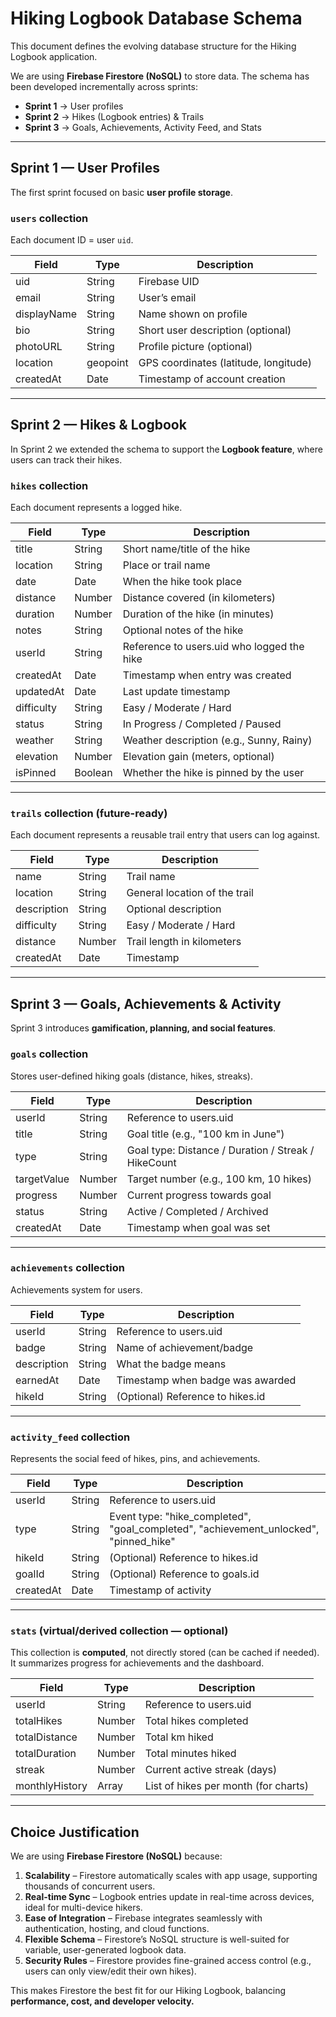 # Hiking Logbook Database Schema

This document defines the evolving database structure for the Hiking Logbook application.  

We are using **Firebase Firestore (NoSQL)** to store data. The schema has been developed incrementally across sprints:  

- **Sprint 1** → User profiles  
- **Sprint 2** → Hikes (Logbook entries) & Trails  
- **Sprint 3** → Goals, Achievements, Activity Feed, and Stats  

---

## Sprint 1 — User Profiles

The first sprint focused on basic **user profile storage**.  

### `users` collection  

Each document ID = user `uid`.  

| Field       | Type     | Description                           |
| ----------- | -------- | ------------------------------------- |
| uid         | String   | Firebase UID                          |
| email       | String   | User’s email                          |
| displayName | String   | Name shown on profile                 |
| bio         | String   | Short user description (optional)     |
| photoURL    | String   | Profile picture (optional)            |
| location    | geopoint | GPS coordinates (latitude, longitude) |
| createdAt   | Date     | Timestamp of account creation         |

---

## Sprint 2 — Hikes & Logbook

In Sprint 2 we extended the schema to support the **Logbook feature**, where users can track their hikes.  

### `hikes` collection  

Each document represents a logged hike.  

| Field       | Type     | Description                           |
| ----------- | -------- | ------------------------------------- |
| title       | String   | Short name/title of the hike          |
| location    | String   | Place or trail name                   |
| date        | Date     | When the hike took place              |
| distance    | Number   | Distance covered (in kilometers)      |
| duration    | Number   | Duration of the hike (in minutes)     |
| notes       | String   | Optional notes of the hike            |
| userId      | String   | Reference to users.uid who logged the hike |
| createdAt   | Date     | Timestamp when entry was created      |
| updatedAt   | Date     | Last update timestamp                 |
| difficulty  | String   | Easy / Moderate / Hard                |
| status      | String   | In Progress / Completed / Paused      |
| weather     | String   | Weather description (e.g., Sunny, Rainy) |
| elevation   | Number   | Elevation gain (meters, optional)     |
| isPinned    | Boolean  | Whether the hike is pinned by the user |

---

### `trails` collection (future-ready)  

Each document represents a reusable trail entry that users can log against.  

| Field       | Type     | Description                           |
| ----------- | -------- | ------------------------------------- |
| name        | String   | Trail name                            |
| location    | String   | General location of the trail         |
| description | String   | Optional description                  |
| difficulty  | String   | Easy / Moderate / Hard                |
| distance    | Number   | Trail length in kilometers            |
| createdAt   | Date     | Timestamp                             |

---

## Sprint 3 — Goals, Achievements & Activity

Sprint 3 introduces **gamification, planning, and social features**.  

### `goals` collection  

Stores user-defined hiking goals (distance, hikes, streaks).  

| Field       | Type     | Description                           |
| ----------- | -------- | ------------------------------------- |
| userId      | String   | Reference to users.uid                |
| title       | String   | Goal title (e.g., "100 km in June")   |
| type        | String   | Goal type: Distance / Duration / Streak / HikeCount |
| targetValue | Number   | Target number (e.g., 100 km, 10 hikes)|
| progress    | Number   | Current progress towards goal         |
| status      | String   | Active / Completed / Archived         |
| createdAt   | Date     | Timestamp when goal was set           |

---

### `achievements` collection  

Achievements system for users.  

| Field       | Type     | Description                           |
| ----------- | -------- | ------------------------------------- |
| userId      | String   | Reference to users.uid                |
| badge       | String   | Name of achievement/badge             |
| description | String   | What the badge means                  |
| earnedAt    | Date     | Timestamp when badge was awarded      |
| hikeId      | String   | (Optional) Reference to hikes.id      |

---

### `activity_feed` collection  

Represents the social feed of hikes, pins, and achievements.  

| Field       | Type     | Description                           |
| ----------- | -------- | ------------------------------------- |
| userId      | String   | Reference to users.uid                |
| type        | String   | Event type: "hike_completed", "goal_completed", "achievement_unlocked", "pinned_hike" |
| hikeId      | String   | (Optional) Reference to hikes.id      |
| goalId      | String   | (Optional) Reference to goals.id      |
| createdAt   | Date     | Timestamp of activity                 |

---

### `stats` (virtual/derived collection — optional)  

This collection is **computed**, not directly stored (can be cached if needed). It summarizes progress for achievements and the dashboard.  

| Field          | Type   | Description                       |
| -------------- | ------ | --------------------------------- |
| userId         | String | Reference to users.uid            |
| totalHikes     | Number | Total hikes completed             |
| totalDistance  | Number | Total km hiked                    |
| totalDuration  | Number | Total minutes hiked               |
| streak         | Number | Current active streak (days)      |
| monthlyHistory | Array  | List of hikes per month (for charts) |

---

## Choice Justification  

We are using **Firebase Firestore (NoSQL)** because:  

1. **Scalability** – Firestore automatically scales with app usage, supporting thousands of concurrent users.  
2. **Real-time Sync** – Logbook entries update in real-time across devices, ideal for multi-device hikers.  
3. **Ease of Integration** – Firebase integrates seamlessly with authentication, hosting, and cloud functions.  
4. **Flexible Schema** – Firestore’s NoSQL structure is well-suited for variable, user-generated logbook data.  
5. **Security Rules** – Firestore provides fine-grained access control (e.g., users can only view/edit their own hikes).  

This makes Firestore the best fit for our Hiking Logbook, balancing **performance, cost, and developer velocity.**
········
→ Problem statement
An exact copy of all the records is required, with the pictures omitted.

→ Response to the exercise
 # Hiking Logbook Database Schema

This document defines the evolving database structure for the Hiking Logbook application.  

We are using **Firebase Firestore (NoSQL)** to store data. The schema has been developed incrementally across sprints:  

- **Sprint 1** → User profiles  
- **Sprint 2** → Hikes (Logbook entries) & Trails  
- **Sprint 3** → Goals, Achievements, Activity Feed, and Stats  

---

## Sprint 1 — User Profiles

The first sprint focused on basic **user profile storage**.  

### `users` collection  

Each document ID = user `uid`.  

| Field       | Type     | Description                           |
| ----------- | -------- | ------------------------------------- |
| uid         | String   | Firebase UID                          |
| email       | String   | User’s email                          |
| displayName | String   | Name shown on profile                 |
| bio         | String   | Short user description (optional)     |
| photoURL    | String   | Profile picture (optional)            |
| location    | geopoint | GPS coordinates (latitude, longitude) |
| createdAt   | Date     | Timestamp of account creation         |

---

## Sprint 2 — Hikes & Logbook

In Sprint 2 we extended the schema to support the **Logbook feature**, where users can track their hikes.  

### `hikes` collection  

Each document represents a logged hike.  

| Field       | Type     | Description                           |
| ----------- | -------- | ------------------------------------- |
| title       | String   | Short name/title of the hike          |
| location    | String   | Place or trail name                   |
| date        | Date     | When the hike took place              |
| distance    | Number   | Distance covered (in kilometers)      |
| duration    | Number   | Duration of the hike (in minutes)     |
| notes       | String   | Optional notes of the hike            |
| userId      | String   | Reference to users.uid who logged the hike |
| createdAt   | Date     | Timestamp when entry was created      |
| updatedAt   | Date     | Last update timestamp                 |
| difficulty  | String   | Easy / Moderate / Hard                |
| status      | String   | In Progress / Completed / Paused      |
| weather     | String   | Weather description (e.g., Sunny, Rainy) |
| elevation   | Number   | Elevation gain (meters, optional)     |
| isPinned    | Boolean  | Whether the hike is pinned by the user |

---

### `trails` collection (future-ready)  

Each document represents a reusable trail entry that users can log against.  

| Field       | Type     | Description                           |
| ----------- | -------- | ------------------------------------- |
| name        | String   | Trail name                            |
| location    | String   | General location of the trail         |
| description | String   | Optional description                  |
| difficulty  | String   | Easy / Moderate / Hard                |
| distance    | Number   | Trail length in kilometers            |
| createdAt   | Date     | Timestamp                             |

---

## Sprint 3 — Goals, Achievements & Activity

Sprint 3 introduces **gamification, planning, and social features**.  

### `goals` collection  

Stores user-defined hiking goals (distance, hikes, streaks).  

| Field       | Type     | Description                           |
| ----------- | -------- | ------------------------------------- |
| userId      | String   | Reference to users.uid                |
| title       | String   | Goal title (e.g., "100 km in June")   |
| type        | String   | Goal type: Distance / Duration / Streak / HikeCount |
| targetValue | Number   | Target number (e.g., 100 km, 10 hikes)|
| progress    | Number   | Current progress towards goal         |
| status      | String   | Active / Completed / Archived         |
| createdAt   | Date     | Timestamp when goal was set           |

---

### `achievements` collection  

Achievements system for users.  

| Field       | Type     | Description                           |
| ----------- | -------- | ------------------------------------- |
| userId      | String   | Reference to users.uid                |
| badge       | String   | Name of achievement/badge             |
| description | String   | What the badge means                  |
| earnedAt    | Date     | Timestamp when badge was awarded      |
| hikeId      | String   | (Optional) Reference to hikes.id      |

---

### `activity_feed` collection  

Represents the social feed of hikes, pins, and achievements.  

| Field       | Type     | Description                           |
| ----------- | -------- | ------------------------------------- |
| userId      | String   | Reference to users.uid                |
| type        | String   | Event type: "hike_completed", "goal_completed", "achievement_unlocked", "pinned_hike" |
| hikeId      | String   | (Optional) Reference to hikes.id      |
| goalId      | String   | (Optional) Reference to goals.id      |
| createdAt   | Date     | Timestamp of activity                 |

---

### `stats` (virtual/derived collection — optional)  

This collection is **computed**, not directly stored (can be cached if needed). It summarizes progress for achievements and the dashboard.  

| Field          | Type   | Description                       |
| -------------- | ------ | --------------------------------- |
| userId         | String | Reference to users.uid            |
| totalHikes     | Number | Total hikes completed             |
| totalDistance  | Number | Total km hiked                    |
| totalDuration  | Number | Total minutes hiked               |
| streak         | Number | Current active streak (days)      |
| monthlyHistory | Array  | List of hikes per month (for charts) |

---

## Choice Justification  

We are using **Firebase Firestore (NoSQL)** because:  

1. **Scalability** – Firestore automatically scales with app usage, supporting thousands of concurrent users.  
2. **Real-time Sync** – Logbook entries update in real-time across devices, ideal for multi-device hikers.  
3. **Ease of Integration** – Firebase integrates seamlessly with authentication, hosting, and cloud functions.  
4. **Flexible Schema** – Firestore’s NoSQL structure is well-suited for variable, user-generated logbook data.  
5. **Security Rules** – Firestore provides fine-grained access control (e.g., users can only view/edit their own hikes).  

This makes Firestore the best fit for our Hiking Logbook, balancing **performance, cost, and developer velocity.**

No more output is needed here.